Let’s dive into the first level of these NLP innovations: word vectors!
Word vectors.
Word vectors are a list of numbers that represent a word. Word vectors have been used in the past for relatively small bodies of text by doing simple frequency counts or co-occurrence calculations, but the development of the Word2Vec algorithm in 2013 was a major step forward for word vectors. This machine-learning algorithm automatically reads through giant datasets of text and learns the pattern of associations and relationships between all the words inside that dataset. As illustrated in the figure below, a sliding window is used to scan through the corpus and create a 1-hot vector (only 1 value in the whole vocabulary is non-zero) to represent the center, or target, word. Simultaneously, the algorithm creates vectors to represent each context word.
Target & Context Words Converted into Numeric Inputs & Outputs for Machine Learning Algorithms like Word2Vec
The next step is to treat the target and context word vectors as the input and output of a neural network. The Word2Vec algorithm uses a simple, one-hidden-layer network like the one pictured below. This hidden layer compresses the information from the input and output datasets into a smaller dimension to create a compact “embedding” or “encoding” of the learned vocabulary. The simple example pictured above only has a vocabulary of 7 words, but a real example might take a larger dataset with a vocabulary of 10,000 unique words and force it to funnel all of that information through the calculations of a hidden layer that is only of length 300. In this way, a single target word out of 10,000 possible inputs affects the 300 values in the hidden layer, such that it then expands back out to make predictions of the context words in the symmetric 10,000-length output layer.
A neural network with a single hidden layer like those used in the Word2Vec training algorithm.

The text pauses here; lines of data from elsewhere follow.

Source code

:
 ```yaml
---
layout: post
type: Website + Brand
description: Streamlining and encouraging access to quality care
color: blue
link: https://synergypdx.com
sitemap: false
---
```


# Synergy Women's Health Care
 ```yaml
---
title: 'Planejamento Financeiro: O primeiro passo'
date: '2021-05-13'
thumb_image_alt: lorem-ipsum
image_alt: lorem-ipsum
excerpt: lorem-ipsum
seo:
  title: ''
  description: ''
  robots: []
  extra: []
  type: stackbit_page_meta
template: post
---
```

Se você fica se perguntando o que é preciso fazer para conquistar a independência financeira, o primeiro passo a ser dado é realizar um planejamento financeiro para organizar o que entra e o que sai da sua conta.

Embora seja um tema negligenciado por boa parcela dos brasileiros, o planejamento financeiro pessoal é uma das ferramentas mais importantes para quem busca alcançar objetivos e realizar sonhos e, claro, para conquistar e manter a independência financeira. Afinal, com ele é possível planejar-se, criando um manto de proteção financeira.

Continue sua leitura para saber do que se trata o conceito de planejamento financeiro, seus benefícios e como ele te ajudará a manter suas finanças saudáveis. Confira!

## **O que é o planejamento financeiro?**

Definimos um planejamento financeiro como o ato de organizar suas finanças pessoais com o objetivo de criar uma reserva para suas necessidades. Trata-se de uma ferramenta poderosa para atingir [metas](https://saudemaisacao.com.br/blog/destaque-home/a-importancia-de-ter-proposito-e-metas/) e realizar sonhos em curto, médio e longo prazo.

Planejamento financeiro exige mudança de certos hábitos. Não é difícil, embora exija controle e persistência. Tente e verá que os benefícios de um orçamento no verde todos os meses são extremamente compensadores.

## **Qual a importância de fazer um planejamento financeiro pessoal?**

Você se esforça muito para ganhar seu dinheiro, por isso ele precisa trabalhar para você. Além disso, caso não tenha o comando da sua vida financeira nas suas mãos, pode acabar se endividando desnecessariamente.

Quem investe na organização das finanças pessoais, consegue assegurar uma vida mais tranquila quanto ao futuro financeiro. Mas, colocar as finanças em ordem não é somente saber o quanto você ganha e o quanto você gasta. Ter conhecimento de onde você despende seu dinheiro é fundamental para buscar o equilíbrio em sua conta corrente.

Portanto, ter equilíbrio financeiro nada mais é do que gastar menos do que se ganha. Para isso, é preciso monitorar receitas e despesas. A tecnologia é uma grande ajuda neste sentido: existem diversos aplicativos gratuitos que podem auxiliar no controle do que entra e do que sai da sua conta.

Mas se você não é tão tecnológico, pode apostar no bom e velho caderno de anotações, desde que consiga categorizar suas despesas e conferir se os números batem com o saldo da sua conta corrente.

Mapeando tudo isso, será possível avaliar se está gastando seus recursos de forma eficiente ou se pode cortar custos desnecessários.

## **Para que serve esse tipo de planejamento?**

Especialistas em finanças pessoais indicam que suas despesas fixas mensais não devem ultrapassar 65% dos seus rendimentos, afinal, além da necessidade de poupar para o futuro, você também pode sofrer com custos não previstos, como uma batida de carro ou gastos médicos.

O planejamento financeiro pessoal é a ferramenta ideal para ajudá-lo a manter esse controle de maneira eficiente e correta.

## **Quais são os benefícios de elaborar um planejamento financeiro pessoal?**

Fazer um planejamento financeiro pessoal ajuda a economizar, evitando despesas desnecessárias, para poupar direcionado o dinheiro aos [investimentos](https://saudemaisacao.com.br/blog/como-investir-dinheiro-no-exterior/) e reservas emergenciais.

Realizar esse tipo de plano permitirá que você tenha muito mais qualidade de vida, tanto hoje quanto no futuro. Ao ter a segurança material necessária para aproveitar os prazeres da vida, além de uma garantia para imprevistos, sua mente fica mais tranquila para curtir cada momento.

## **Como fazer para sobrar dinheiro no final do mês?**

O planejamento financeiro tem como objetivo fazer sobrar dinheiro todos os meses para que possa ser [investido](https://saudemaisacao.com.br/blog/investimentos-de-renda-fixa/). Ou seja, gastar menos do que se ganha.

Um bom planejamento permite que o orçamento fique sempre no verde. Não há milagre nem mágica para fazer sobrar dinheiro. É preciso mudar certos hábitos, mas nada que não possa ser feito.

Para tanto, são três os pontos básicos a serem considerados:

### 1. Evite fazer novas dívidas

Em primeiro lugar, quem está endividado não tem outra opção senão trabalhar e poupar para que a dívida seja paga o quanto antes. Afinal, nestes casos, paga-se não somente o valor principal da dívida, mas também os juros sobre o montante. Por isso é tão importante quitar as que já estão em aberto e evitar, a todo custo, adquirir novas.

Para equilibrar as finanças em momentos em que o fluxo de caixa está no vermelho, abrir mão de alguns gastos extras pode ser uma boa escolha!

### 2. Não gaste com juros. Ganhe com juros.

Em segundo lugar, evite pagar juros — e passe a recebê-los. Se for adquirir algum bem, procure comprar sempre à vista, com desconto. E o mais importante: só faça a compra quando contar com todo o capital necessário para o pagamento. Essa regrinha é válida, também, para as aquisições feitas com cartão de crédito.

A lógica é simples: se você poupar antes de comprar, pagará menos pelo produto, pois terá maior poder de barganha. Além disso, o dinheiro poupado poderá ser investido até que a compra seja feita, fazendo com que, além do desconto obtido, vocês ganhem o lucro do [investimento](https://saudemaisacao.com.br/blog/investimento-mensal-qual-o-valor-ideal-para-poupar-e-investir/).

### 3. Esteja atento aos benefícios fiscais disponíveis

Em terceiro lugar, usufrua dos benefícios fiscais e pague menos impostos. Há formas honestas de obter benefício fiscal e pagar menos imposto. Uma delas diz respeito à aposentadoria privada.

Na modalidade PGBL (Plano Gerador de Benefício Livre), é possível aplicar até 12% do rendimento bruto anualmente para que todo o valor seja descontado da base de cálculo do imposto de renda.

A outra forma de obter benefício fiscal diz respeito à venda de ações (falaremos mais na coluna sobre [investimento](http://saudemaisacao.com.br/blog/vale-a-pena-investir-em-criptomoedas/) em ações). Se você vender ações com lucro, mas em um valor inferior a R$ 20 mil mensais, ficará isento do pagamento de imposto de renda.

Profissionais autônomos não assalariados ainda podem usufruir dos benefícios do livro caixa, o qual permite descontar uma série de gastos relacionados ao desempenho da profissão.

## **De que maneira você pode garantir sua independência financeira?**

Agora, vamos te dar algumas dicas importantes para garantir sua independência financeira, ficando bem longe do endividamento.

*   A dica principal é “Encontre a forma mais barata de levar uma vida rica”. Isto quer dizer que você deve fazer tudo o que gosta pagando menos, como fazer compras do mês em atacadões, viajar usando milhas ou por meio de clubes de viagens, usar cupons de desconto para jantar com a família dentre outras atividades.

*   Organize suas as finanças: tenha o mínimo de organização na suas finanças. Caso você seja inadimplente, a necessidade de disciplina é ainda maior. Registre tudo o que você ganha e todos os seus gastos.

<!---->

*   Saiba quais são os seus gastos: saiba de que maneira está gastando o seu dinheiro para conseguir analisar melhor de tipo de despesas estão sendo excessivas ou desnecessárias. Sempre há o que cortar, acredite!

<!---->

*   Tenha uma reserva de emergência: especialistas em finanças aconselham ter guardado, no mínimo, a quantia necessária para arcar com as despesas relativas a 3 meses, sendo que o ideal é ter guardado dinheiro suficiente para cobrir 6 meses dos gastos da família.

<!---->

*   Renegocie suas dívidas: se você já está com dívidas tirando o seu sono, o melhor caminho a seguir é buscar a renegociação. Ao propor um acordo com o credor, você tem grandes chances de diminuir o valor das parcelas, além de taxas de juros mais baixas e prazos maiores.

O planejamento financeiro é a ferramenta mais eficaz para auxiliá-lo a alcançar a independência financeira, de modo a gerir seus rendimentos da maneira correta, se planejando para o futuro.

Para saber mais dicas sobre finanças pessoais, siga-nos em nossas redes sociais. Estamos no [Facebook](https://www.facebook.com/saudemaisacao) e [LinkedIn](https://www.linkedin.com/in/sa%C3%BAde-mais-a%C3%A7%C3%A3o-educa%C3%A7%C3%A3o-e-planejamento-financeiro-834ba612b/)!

Once you train the weights and parameters of a Word2Vec model, you can pull out the inner guts of the model—simply the 300-length vector associated with each word from the hidden layer—as a static representation of that word which can be used for other calculations and representations completely independently of the original model.
These word vectors (aka embeddings, aka encodings), trained on the mathematical and statistical relationships between words in huge, billion-plus-word corpora, have led to great advances in the ability to search, find semantic similarity, judge sentiment, and many other language tasks. It effectively packages a large pre-trained model that can be used to build on and transfer-train from. Below is a classic visualization of some of the amazingly quantitative properties of word vectors.
The classic and obligatory visualization of some of the relationships encoded in word vectors.
Unsupervised learning.
One of the most powerful things about this type of learning from text is that it is unsupervised. In contrast to many types of machine learning datasets, there is no labor-intensive step where the input and output data must be reviewed and labeled by a human. In my previous article, I mentioned how the example of manually labeled street signs, pedestrians, and other objects for autonomous vehicle algorithms have been crowdsourced using CAPTCHA tasks. For cleverly designed NLP models, the data is separated into input and output automatically. In the case of Word2Vec, it is simply by using a sliding window that recognizes word placement in any text…and there are untold terabytes of text readily available for models like this to train on. If there’s one thing Civilization has been good at in the last few decades, it’s generating lots and lots of machine-readable text.
Beyond word embeddings.
With the foundation laid for effective, unsupervised machine learning of word-level patterns, there has been a natural progression of models for words, then models for phrases, then models for sentences, and more. Researchers are trying to throw a net over any and all relevant context features. Applying different neural net architectures has proven helpful, as various approaches have shown promise for various tasks.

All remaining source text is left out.